It was an hour or two before I could find a place to stand in. I succeeded at last in getting on to the top of the west cliff, but myself and valet had to work hard for twenty minutes before we got in here. We chartered a soldier, who helped us manfully to enlarge a gap, by taking down a stone wall and levelling the footpath.

At Dunbar, on this cliff-top, from which there was a splendid view of the ever-changing sea, I lay for several days, making excursions hither and thither, and enjoying the sea-bathing.

(For further notes about pleasant excursions, fishing streams, etc, see my “Rota Vitae; or, Cyclist’s Guide to Health and Rational Enjoyment.” Price 1 shilling. Published by Messrs Iliffe and Co, Fleet Street, London.)

The ancient town of Dunbar is too well-known to need description by me, although every one is entitled to talk about a place as he finds it. Dunbar, then, let me say parenthetically, is a town of plain substantial stone, with many charming villas around it. It has at least one very wide and spacious street, and it has the ruins of an ancient castle—no one seems to know how ancient; it has been the scene of many a bloody battle, and has a deal otherwise to boast about in a historical way.

I found the people exceedingly kind and hospitable, and frank and free as well.

English people ought to know that Dunbar is an excellent place for bathing, that it is an extremely healthy town, and could be made the headquarters for tourists wishing to visit the thousand and one places of interest and romance around it.

But it was the rock scenery that threw a glamour over me. It is indescribably wild and beautiful here.

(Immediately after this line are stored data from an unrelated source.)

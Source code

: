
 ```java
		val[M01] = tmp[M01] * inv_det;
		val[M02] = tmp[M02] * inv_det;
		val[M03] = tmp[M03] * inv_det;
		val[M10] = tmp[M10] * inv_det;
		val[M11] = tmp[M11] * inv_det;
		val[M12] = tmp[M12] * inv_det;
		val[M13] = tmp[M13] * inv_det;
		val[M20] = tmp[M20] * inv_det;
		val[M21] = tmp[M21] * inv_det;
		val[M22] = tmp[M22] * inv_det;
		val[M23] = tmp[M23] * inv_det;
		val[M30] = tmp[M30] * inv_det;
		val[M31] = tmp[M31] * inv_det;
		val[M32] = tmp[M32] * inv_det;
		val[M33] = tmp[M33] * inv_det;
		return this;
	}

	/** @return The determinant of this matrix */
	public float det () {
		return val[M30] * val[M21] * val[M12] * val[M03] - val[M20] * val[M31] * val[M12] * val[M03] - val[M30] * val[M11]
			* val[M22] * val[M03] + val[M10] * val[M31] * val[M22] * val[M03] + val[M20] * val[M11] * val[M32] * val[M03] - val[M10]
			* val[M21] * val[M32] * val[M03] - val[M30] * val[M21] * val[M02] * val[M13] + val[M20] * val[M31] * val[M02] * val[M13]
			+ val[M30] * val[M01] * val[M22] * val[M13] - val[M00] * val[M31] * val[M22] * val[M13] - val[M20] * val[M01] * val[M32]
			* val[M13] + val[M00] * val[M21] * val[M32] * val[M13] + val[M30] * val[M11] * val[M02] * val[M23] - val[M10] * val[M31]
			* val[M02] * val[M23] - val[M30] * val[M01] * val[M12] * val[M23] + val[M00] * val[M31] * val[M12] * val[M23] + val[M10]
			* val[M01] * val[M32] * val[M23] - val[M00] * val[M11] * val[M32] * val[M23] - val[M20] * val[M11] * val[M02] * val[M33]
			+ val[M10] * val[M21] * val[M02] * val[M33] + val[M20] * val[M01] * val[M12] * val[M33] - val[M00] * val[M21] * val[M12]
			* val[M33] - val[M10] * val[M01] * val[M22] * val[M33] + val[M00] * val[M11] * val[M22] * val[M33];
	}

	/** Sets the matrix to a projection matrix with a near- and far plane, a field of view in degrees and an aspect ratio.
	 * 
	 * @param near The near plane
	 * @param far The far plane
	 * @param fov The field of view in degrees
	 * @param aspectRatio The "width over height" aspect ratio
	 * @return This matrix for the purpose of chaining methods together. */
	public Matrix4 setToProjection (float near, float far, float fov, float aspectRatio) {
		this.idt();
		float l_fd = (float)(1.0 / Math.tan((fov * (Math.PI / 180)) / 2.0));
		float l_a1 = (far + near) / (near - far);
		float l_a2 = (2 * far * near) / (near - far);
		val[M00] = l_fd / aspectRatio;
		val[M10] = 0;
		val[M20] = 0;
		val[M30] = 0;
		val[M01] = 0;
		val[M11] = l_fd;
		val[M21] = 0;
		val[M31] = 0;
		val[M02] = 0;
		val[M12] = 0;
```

These rocks are always fantastic, but like the sea that lisps around their feet in fine weather, or dashes in curling wreaths of snow-white foam high over their summits, when a nor’-east storm is blowing, they are, or seem to be, ever-changing in appearance, never quite the same. Only, one rock on the horizon is ever the same, the Bass.

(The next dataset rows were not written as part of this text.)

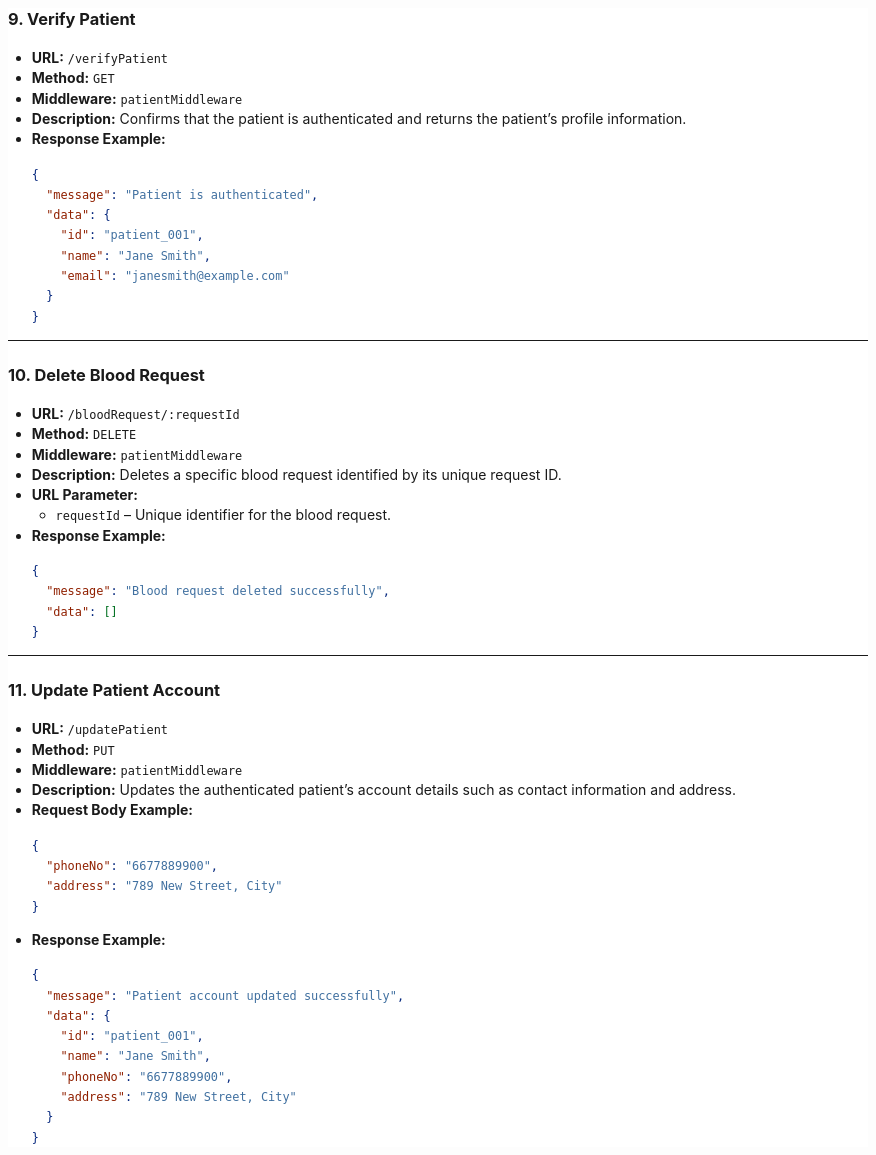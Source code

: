 
### 9. Verify Patient

- **URL:** `/verifyPatient`
- **Method:** `GET`
- **Middleware:** `patientMiddleware`
- **Description:** Confirms that the patient is authenticated and returns the patient’s profile information.
- **Response Example:**
  ```json
  {
    "message": "Patient is authenticated",
    "data": {
      "id": "patient_001",
      "name": "Jane Smith",
      "email": "janesmith@example.com"
    }
  }
  ```

---

### 10. Delete Blood Request

- **URL:** `/bloodRequest/:requestId`
- **Method:** `DELETE`
- **Middleware:** `patientMiddleware`
- **Description:** Deletes a specific blood request identified by its unique request ID.
- **URL Parameter:**  
  - `requestId` – Unique identifier for the blood request.
- **Response Example:**
  ```json
  {
    "message": "Blood request deleted successfully",
    "data": []
  }
  ```

---

### 11. Update Patient Account

- **URL:** `/updatePatient`
- **Method:** `PUT`
- **Middleware:** `patientMiddleware`
- **Description:** Updates the authenticated patient’s account details such as contact information and address.
- **Request Body Example:**
  ```json
  {
    "phoneNo": "6677889900",
    "address": "789 New Street, City"
  }
  ```
- **Response Example:**
  ```json
  {
    "message": "Patient account updated successfully",
    "data": {
      "id": "patient_001",
      "name": "Jane Smith",
      "phoneNo": "6677889900",
      "address": "789 New Street, City"
    }
  }
  ```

When the tide is back pools are left among the rocks; here bare-legged children dabble and play and catch the strange little fishes that have been left behind.

To see those children, by the way, hanging like bees—in bunches—on the dizzy cliff-tops and close to the edge, makes one’s heart at times almost stand still with fear for their safety.

There is food here for the naturalist, enjoyment for the healthy, and health itself for the invalid. I shall be happy indeed if what I write about the place shall induce tourists to visit this fine town.